A judge has rejected the latest bid by Ken Bennett to get public financing for his failed gubernatorial bid — or at least reimburse himself for the money he spent.
In a new ruling, Maricopa County Superior Court Judge Teresa Sanders acknowledged that Bennett said he really did have enough valid signatures on $5 donation forms to qualify for $839,704 which was available for candidates in the Republican primary for governor earlier this year.
Bennett said that he fell short only because some county election officials incorrectly classified some of them as invalid. More to the point, he said he could prove that with things like affidavits from some of those disqualified donors to push him up over the top.
But Sanders said that really doesn’t matter.
The judge said there is nothing in Arizona law that provides an opportunity for a candidate to “rehabilitate” previously disqualified contribution slips. Put simply, Sanders said there is no legal remedy for him.
Bennett, however, told Capitol Media Services he is unlikely to leave it there and is weighing an appeal.
He conceded that there is, in fact, no law specifically authorizing what he hopes to accomplish, or even any legal precedent. But that, he said, does not mean what he wants is prohibited either.
Arizona law allows candidates for statewide and legislative office who agree not to take private donations to qualify for state dollars for their campaigns. Contenders also have to submit sufficient $5 contributions from backers to prove they have at least some modicum of support.
In the case of a gubernatorial candidate, that figure is 4,000.
Bennett, seeking to defeat incumbent Doug Ducey in the Republican gubernatorial primary, did not reach that goal by the deadline. But he convinced Maricopa County Superior Court Judge Connie Contes to give him more time after the online site for contributions was shut down several hours early.

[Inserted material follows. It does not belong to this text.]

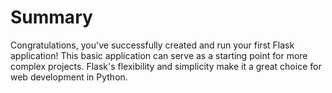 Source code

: # Summary

Congratulations, you've successfully created and run your first Flask application! This basic application can serve as a starting point for more complex projects. Flask's flexibility and simplicity make it a great choice for web development in Python.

That enabled him to reach the goal. But a random check of the contributions concluded some were invalid, leaving him short.
That resulted in this new lawsuit contending that the county officials had erred and asking that he be given a chance to prove that the signatures they disqualified are legitimate.
Sanders said there are procedures in state regulations for someone who has come up short to provide additional qualifying contribution slips. But that, she said, has to be by the deadline, which is long since passed.
“There does not appear to be a procedure for rehabilitating previously disqualified contribution slips and contributions,” the judge said. And that, said Sanders, leaves her legally powerless to give Bennett what he wants.
What’s at stake actually is far less than the $839,704. That’s because with the Aug. 28 primary long since over there is no way he could spend that now on his campaign.
But what Bennett wants is the $54,800 he loaned to his own campaign for the race.
Bennett told Capitol Media Services that what he wants — even if unprecedented — should be granted.
He pointed out that such a procedure already exists in cases when a signature on a mail-in early ballot does not match what county election officials have on file. Those voters are given a certain number of days, even after Election Day, to go to county offices to “rehabilitate” their signatures and offer explanations of why they do not match official records.
“There is no law,” he said. “We just do it because it’s the right thing to do and we don’t want to disenfranchise voters.”
The same, he said, should be true in this case, which is why Bennett said he is weighing whether to seek clarification by the state Court of Appeals.